Different actors tend to intervene in public space acupuncture strategies, including politicians, municipal managers, urban planners, landscape architects, architects, artists, urban sociologists, citizens’ groups, residents’ associations and independent citizens. The strategies may be initiated by different entities, from municipalities opting for traditional top-down strategies, to citizens’ groups promoting bottom-up strategies, as well as all kinds of hybrid combinations between private entities and public bodies. A strategy that is understood as an open creative process provides a broad field for experimenting with a vast number of collaborative models, both in creating and developing the strategy and in its management.
Interventions
The term “intervention” designates the specific actions that make up the strategies. An intervention may have a temporary or a permanent character and it may be material or even immaterial. An intervention may consist in temporarily installing street furniture elements in existing public space, building a new square, organizing a resident participation day to plant community gardens, developing an artistic action, or even staging an event that invites residents to use public space on a massive scale. Sometimes, material interventions are combined with immaterial actions, and permanent interventions are combined with other temporary ones, generating an ample catalog of hybrid interventions.
In most cases, the interventions act on existing urban and social structures. Material interventions complement the existing public space with new additions that act as overlapping layers. These layers add new uses and meanings to public space, generating places for citizens to meet and interact that did not exist before. When the interventions are immaterial actions, they are applied to existing social relationships in order to reinforce them or to generate new, more complex and profound ties among people.
“Intervention” often implies an action that can be reversible, modifiable, expandable or repositionable. Working with the time factor, the intervention can acquire enormous versatility, becoming a temporary or ephemeral intervention, a test intervention, or even a mutating intervention with the ability to transform over time. This characteristic provides the strategy with immense flexibility, allowing for freer experimentation with the unknown, so that an unsuccessful intervention is not considered a failure if it provides a learning experience that allows for correcting the strategy in order to move forward toward the final objective.
Finally, the interventions can also be conceived as tools for experimenting with a variety of models for citizen participation during different parts of the process: in making decisions, in the design process or even in the tasks of realization and maintenance.

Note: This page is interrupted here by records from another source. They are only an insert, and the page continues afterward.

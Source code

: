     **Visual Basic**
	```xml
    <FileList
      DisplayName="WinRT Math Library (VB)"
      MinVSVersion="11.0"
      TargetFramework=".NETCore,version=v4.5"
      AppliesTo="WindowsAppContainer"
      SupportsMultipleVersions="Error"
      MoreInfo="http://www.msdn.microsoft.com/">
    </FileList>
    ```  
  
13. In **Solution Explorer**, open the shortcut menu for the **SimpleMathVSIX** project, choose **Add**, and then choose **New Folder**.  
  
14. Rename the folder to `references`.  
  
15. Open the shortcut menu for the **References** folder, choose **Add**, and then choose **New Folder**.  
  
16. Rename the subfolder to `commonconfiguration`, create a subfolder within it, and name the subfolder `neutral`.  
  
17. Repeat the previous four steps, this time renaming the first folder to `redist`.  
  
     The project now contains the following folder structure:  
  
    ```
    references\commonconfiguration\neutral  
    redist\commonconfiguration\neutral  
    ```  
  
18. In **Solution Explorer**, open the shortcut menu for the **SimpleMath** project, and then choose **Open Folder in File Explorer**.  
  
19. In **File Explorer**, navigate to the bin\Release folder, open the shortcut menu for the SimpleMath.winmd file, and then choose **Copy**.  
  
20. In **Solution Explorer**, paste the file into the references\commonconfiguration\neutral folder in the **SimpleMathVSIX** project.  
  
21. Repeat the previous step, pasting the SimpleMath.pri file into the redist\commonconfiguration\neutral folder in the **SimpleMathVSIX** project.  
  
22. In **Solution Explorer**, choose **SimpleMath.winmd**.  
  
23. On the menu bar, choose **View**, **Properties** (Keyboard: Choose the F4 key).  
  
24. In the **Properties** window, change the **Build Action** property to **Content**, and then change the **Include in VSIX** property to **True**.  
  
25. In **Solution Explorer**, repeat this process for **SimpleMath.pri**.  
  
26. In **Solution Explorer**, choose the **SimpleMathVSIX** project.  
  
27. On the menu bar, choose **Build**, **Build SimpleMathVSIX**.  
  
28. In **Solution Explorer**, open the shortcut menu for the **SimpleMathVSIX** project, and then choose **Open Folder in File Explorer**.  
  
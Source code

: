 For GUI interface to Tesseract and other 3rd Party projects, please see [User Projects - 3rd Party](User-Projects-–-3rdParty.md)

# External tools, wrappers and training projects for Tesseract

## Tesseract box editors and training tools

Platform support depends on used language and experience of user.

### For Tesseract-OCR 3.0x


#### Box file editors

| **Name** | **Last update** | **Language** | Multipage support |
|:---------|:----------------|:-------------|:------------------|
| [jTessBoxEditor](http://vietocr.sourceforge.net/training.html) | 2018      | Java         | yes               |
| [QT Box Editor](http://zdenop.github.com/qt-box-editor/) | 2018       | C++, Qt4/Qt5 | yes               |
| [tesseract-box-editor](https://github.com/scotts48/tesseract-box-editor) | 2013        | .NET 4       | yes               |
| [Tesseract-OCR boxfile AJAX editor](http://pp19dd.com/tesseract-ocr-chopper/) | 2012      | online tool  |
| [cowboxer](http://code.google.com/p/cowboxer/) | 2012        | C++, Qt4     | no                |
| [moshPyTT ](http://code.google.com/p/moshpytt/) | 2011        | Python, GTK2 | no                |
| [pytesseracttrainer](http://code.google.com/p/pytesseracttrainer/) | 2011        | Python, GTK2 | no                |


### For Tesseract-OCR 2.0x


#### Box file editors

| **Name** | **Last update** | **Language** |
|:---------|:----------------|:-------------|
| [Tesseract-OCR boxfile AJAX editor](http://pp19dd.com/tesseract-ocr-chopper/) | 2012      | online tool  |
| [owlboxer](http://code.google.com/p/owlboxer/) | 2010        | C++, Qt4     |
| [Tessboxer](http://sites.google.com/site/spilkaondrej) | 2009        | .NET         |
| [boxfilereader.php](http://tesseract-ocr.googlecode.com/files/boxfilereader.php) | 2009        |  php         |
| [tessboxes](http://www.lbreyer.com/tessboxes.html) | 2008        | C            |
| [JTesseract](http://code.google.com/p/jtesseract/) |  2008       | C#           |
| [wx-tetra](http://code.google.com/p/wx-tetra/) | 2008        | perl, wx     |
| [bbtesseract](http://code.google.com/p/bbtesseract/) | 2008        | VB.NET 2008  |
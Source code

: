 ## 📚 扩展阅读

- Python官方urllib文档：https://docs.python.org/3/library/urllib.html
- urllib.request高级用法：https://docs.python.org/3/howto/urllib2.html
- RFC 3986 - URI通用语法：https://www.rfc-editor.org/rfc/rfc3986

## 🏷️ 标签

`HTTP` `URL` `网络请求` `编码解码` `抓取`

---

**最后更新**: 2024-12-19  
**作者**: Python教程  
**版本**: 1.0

Public Space Acupuncture, the Publication
The publication Public Space Acupuncture analyzes nine case studies realized in eight European cities by different designers in collaboration with different stakeholders. Based on this analysis, nine strategies of public space acupuncture have been defined, which are grouped into three general categories: time-based strategies, citizen participation and re-placemaking. The characteristics of the different strategies and how they work are illustrated using 21 projects or test-cases developed by Casanova+Hernandez in collaboration with a number of municipalities, public and private clients, as well as universities and cultural institutions. In this way, the theoretical investigation is complemented with examples of its implementation in the fields of urban planning and landscape architecture, as well as with the diffusion of the built knowledge through educational activities and thematic lectures held at several universities and cultural institutions worldwide.